Why are negative reviews sometimes so hurtful? Singing can be a deeply vulnerable act, and an attack on one’s voice can easily be understood as a personal insult. We pour countless hours of training, study, rehearsal into a performance, and suddenly it’s out of our control. One person’s opinion about the event is all that some people will read, and it feels deeply unfair.
How can we best handle the apparent setback of a disapproving critic?
1. Cut Some Slack
-For ourselves: The cliché is true; I’m often my own worst critic. Before balking at someone’s disapprobation, I try to silence the negative voices in my own head. As soon as I leave the stage, I can make a list of all the things that could’ve been better. It’s also important to remember the things that went well.
-For colleagues: Whenever I read a caustic account of another singer, I try my hardest to give the artist the benefit of the doubt. Maybe she was sick that night. Maybe he was dealing with allergies. Most importantly, I don’t publicly share eviscerating articles about other vocalists. If a friend of mine receives a rave in Opera News, I’ll share the link. It’s simply good karma.
-For the critics: It’s easy to think that writers relish the chance to humiliate singers, but truthfully they’re just doing their jobs. Performing isn’t easy, but neither is writing (even this blog!). Freelance gigging is just as tough for journalists as it is for artists, and like singers, the writers pursue their career out of passion. Just as a food critic should mention aspects of a meal he didn’t enjoy, an opera critic must share a balanced view of what he hears. It’s his responsibility as a consumer advocate for other potential patrons. Though it might occasionally feel vindictive, it is NOT personal.
2. Remember Your Reason
-When I was in school, was I inspired to start singing because of a review I read? Heck, no! I was in the audience when Tony Griffey shared his soul through the power and beauty of his voice. My goal is to stir those same emotions in others who might need a touch of beauty or encouragement. If my purpose is to receive acclaim, I’ll be perpetually disappointed.
3. Pat Yourself On The Back
-Were you recently torn to shreds in a blog or newspaper article?

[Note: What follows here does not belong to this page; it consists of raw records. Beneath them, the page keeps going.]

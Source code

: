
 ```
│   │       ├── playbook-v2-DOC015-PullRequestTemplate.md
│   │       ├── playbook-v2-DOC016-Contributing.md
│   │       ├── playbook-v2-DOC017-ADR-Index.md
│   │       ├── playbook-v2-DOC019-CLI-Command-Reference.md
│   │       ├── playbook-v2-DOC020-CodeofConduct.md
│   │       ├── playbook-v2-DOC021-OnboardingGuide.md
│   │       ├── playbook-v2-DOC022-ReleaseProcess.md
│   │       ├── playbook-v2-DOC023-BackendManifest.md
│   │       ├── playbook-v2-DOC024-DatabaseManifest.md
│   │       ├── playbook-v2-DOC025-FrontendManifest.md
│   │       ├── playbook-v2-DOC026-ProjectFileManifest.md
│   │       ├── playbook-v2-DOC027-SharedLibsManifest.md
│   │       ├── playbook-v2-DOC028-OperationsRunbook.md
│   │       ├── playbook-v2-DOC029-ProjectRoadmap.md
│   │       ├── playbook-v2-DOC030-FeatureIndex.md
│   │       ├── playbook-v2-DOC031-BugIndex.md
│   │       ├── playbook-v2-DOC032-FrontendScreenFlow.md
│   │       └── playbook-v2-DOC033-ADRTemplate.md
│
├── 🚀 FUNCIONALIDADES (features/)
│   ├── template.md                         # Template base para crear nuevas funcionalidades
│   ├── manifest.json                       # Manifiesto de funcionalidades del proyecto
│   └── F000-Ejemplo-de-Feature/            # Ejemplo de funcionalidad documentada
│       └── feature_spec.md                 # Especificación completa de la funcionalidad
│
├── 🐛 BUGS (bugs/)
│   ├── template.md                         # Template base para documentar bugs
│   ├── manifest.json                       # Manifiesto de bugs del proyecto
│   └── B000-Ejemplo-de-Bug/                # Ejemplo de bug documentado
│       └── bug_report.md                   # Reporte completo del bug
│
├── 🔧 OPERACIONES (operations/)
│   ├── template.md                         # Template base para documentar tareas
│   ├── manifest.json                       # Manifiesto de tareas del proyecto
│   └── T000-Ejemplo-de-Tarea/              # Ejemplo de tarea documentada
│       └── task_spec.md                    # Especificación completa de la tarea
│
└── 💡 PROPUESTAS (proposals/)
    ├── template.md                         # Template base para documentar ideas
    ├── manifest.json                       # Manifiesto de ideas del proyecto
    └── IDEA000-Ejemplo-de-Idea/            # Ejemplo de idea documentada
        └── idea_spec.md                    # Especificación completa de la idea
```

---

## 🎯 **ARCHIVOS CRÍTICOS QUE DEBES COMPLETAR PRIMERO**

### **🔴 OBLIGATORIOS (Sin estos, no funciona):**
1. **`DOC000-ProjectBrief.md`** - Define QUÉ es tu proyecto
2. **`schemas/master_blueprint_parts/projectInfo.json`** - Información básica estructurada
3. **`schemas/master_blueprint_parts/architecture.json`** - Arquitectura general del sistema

Congratulations! You’ve joined the ranks of the riches, most famous artists in the world. Renee Fleming has been criticized for everything ranging from her repertoire choices to the dress she wore to the Super Bowl. But can any of those complaints take away her four Grammy awards, her fame and her fortune? Nope. If Ms. Fleming can handle the critics, so can we.
4. Listen, Learn And Laugh
-I try to honestly evaluate critiques. If the same comments turn up in multiple reviews, it’s probably true. More importantly I listen to my team of advisors who have joined me on this journey for years, not just for one evening when I may or may not have been in my best condition. It’s important for me to continually identify my own strengths and weaknesses so I can keep growing. I take the music quite seriously, but I can’t fall into the trap of taking myself too seriously. If you ever feel the need to give yourself a break, watch this hilarious video of superb singers reading their bad reviews: https://www.youtube.com/watch?v=mauGKLnD7pg
I’ll leave you with this quote from British critic A.A. Gil. His area of expertise is food, not music; however, the sentiment applies to all of us: “What I write in a newspaper is in the bottom of the parrot’s cage tomorrow, it’s ephemeral – a bad review should ruin your breakfast, but it shouldn’t affect your lunch.”